To put it simply, Barry is essentially Jerry Seinfeld in bee form. He constantly tells jokes wondering the reason for certain things and he plays off other characters very well. Zellweger gives an almost Elaine Benes vibe in her performancer as the florist and this leads to some humourous moments between her and Barry, creating a relationship almost akin to that of Kermit the Frog and Miss Piggy. The other actors do rather well, too. Matthew Broderick once again plays the straight man and voice-of-reason with a calm feel, while John Goodman puts on a humourous Sourthern accent for his role as an insect-hating lawyer. Seinfeld also rounds up celebrity cameos from Ray Liotta (who is able to lampoon himself with a little help from the animators), Larry King and Sting. Chris Rock also provides the film's funniest line as a blood-starved mosquito.
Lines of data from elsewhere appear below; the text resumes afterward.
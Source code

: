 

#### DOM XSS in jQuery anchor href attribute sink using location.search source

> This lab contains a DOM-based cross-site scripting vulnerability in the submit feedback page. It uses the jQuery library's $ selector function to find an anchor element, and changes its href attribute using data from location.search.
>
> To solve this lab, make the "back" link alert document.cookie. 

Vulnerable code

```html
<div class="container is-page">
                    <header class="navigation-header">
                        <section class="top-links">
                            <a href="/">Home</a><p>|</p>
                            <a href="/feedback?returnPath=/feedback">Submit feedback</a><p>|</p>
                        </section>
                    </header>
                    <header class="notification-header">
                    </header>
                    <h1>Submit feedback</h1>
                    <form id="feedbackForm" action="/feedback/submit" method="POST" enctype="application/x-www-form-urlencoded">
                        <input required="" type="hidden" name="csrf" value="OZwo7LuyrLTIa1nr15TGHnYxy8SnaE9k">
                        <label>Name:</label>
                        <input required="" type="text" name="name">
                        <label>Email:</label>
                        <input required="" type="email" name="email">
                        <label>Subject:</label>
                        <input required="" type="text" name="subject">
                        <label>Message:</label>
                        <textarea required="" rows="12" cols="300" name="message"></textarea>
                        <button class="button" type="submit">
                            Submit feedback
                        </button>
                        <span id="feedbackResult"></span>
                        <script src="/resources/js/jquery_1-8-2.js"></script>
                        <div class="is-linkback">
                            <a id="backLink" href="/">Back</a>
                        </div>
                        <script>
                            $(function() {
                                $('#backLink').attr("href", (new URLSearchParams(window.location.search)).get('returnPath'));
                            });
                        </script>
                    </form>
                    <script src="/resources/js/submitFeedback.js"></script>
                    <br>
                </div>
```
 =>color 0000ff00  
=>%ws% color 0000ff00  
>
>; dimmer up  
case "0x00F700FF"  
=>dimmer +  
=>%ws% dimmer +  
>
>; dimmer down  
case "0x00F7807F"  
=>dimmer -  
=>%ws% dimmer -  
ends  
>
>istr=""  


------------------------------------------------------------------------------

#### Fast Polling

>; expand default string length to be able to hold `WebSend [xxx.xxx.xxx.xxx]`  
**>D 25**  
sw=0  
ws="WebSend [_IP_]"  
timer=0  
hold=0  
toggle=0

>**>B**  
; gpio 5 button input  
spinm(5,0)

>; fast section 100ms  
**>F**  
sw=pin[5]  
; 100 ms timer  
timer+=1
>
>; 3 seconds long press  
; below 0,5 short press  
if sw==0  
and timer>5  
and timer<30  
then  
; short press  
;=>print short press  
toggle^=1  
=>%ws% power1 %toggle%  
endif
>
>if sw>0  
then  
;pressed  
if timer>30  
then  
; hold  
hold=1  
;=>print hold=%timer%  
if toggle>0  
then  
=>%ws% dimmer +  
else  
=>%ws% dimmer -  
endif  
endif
also proves to be a rather winning social commentary on the legal system and how suing shouldn't necessarily be the answer to everything. There are also some funny jokes on inter-racial marriage and airport regulations. That's for the adults. For the younglings, this film is funny for them as well, mixing colourful animation with some physical comedy and roller-coaster-ride sequences. Harry Gregson-Williams' bouncy score also adds to the charisma and fun of the production. Insect biologists will probably cry fowl regarding the film's inaccuracies, like how it shows both male and female bees making honey (although, like the human world, both genders are probably equal in the workplace) as well as forgetting the fact that only female mosquitoes suck blood. However, the film is so entertaining and so funny, that these can be overlooked. Overall, Seinfeld has made Bee Movie
just as intelligent and funny as even Pixar's productions.
Barry B. Benson (Jerry Seinfeld) looks in awe at the outside world in Bee Movie.